次のセルのhomework関数を完成させて提出してください

- **上記のコード以外で必要なもの**は全て書いてください

In [2]:
def homework(train_X, train_y, test_X):
    import time
    start_time = time.time()
    import gc
    train_y = np.eye(10)[train_y].astype('int32')
    train_X = train_X.reshape((train_X.shape[0], 3, 32, 32))
    test_X = test_X.reshape((test_X.shape[0], 3, 32, 32))
    train_X = np.r_[train_X,train_X[:, :, :, ::-1]]
    train_y = np.r_[train_y, train_y]
    train_X, valid_X, train_y, valid_y = train_test_split(train_X, train_y,
                                                          test_size=0.04,
                                                          random_state=42)
     
    def gcn(a):
        average = np.mean(a, axis=(1, 2, 3), keepdims=True)
        std = np.std(a, axis=(1, 2, 3), keepdims=True)
        return (a - average)/std
    
    class ZCAWhitening:
        def __init__(self, epsilon=1e-4):
            self.epsilon = epsilon
            self.mean = None
            self.ZCA_matrix = None

        def fit(self, x):
            x = x.reshape(x.shape[0], -1)
            #self.mean = np.mean(x, axis=0)
            #x -= self.mean
            cov_matrix = np.dot(x.T, x) / x.shape[0]
            A, d, _ = np.linalg.svd(cov_matrix)
            self.ZCA_matrix = np.dot(np.dot(A,
                                            np.diag(1. / np.sqrt(d + self.epsilon))
                                            ), A.T)

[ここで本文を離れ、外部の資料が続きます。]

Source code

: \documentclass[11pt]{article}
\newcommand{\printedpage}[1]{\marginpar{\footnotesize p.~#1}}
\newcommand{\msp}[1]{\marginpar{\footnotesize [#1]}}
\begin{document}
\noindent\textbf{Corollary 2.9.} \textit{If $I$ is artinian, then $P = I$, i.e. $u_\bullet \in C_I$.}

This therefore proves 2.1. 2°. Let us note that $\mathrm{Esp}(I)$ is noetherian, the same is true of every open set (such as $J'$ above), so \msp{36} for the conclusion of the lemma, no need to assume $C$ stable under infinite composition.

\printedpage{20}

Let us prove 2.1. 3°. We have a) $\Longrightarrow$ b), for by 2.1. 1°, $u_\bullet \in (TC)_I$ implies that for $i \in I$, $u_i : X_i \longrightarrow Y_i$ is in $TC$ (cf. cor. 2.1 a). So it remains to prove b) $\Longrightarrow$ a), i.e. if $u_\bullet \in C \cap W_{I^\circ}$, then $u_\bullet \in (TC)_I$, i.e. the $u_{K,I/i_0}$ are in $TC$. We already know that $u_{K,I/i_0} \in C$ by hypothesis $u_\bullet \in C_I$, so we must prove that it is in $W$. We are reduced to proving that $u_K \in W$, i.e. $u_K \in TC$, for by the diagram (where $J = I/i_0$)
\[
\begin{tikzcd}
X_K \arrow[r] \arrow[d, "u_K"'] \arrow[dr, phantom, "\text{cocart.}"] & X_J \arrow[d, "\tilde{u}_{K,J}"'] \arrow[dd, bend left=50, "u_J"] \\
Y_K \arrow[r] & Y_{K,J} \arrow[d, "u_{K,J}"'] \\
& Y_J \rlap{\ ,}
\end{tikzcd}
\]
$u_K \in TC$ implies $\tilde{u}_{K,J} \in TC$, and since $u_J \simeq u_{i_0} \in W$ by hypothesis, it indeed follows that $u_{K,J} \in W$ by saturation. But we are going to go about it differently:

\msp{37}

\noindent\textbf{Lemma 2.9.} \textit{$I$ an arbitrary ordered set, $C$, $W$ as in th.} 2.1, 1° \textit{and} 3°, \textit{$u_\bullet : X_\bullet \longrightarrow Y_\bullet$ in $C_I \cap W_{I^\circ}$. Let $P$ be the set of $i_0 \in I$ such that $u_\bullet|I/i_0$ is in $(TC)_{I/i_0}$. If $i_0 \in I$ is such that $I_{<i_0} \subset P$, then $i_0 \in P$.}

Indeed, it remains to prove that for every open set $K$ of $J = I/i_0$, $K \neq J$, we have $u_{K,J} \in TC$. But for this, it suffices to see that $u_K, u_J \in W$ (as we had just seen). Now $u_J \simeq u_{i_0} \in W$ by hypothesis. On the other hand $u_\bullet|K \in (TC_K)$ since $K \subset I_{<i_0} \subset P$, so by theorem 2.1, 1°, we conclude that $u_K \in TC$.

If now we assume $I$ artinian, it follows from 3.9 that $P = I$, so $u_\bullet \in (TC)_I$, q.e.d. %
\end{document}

        def transform(self, x):
            shape = x.shape
            x = x.reshape(x.shape[0], -1)
            #x -= self.mean
            x = np.dot(x, self.ZCA_matrix.T)
            return x.reshape(shape)
    
    class BatchNorm:
    # Constructor
        def __init__(self, shape, epsilon=np.float32(1e-5)):
            self.shape = shape
            self.epsilon = epsilon

            self.gamma = theano.shared(np.ones(self.shape, dtype="float32"),
                                       name="gamma")
            self.beta = theano.shared(np.zeros(self.shape, dtype="float32"),
                                      name="beta")
            self.params = [self.gamma, self.beta]

    # Forward Propagation
        def f_prop(self, x):
            if x.ndim == 2:
                mean = T.mean(x, axis=0, keepdims=True)
                std = T.sqrt(T.var(x, axis=0, keepdims=True) + self.epsilon)
            elif x.ndim == 4:
                mean = T.mean(x, axis=(0, 2, 3), keepdims=True)
                std = T.sqrt(T.var(x, axis=(0, 2, 3), keepdims=True) +
                             self.epsilon)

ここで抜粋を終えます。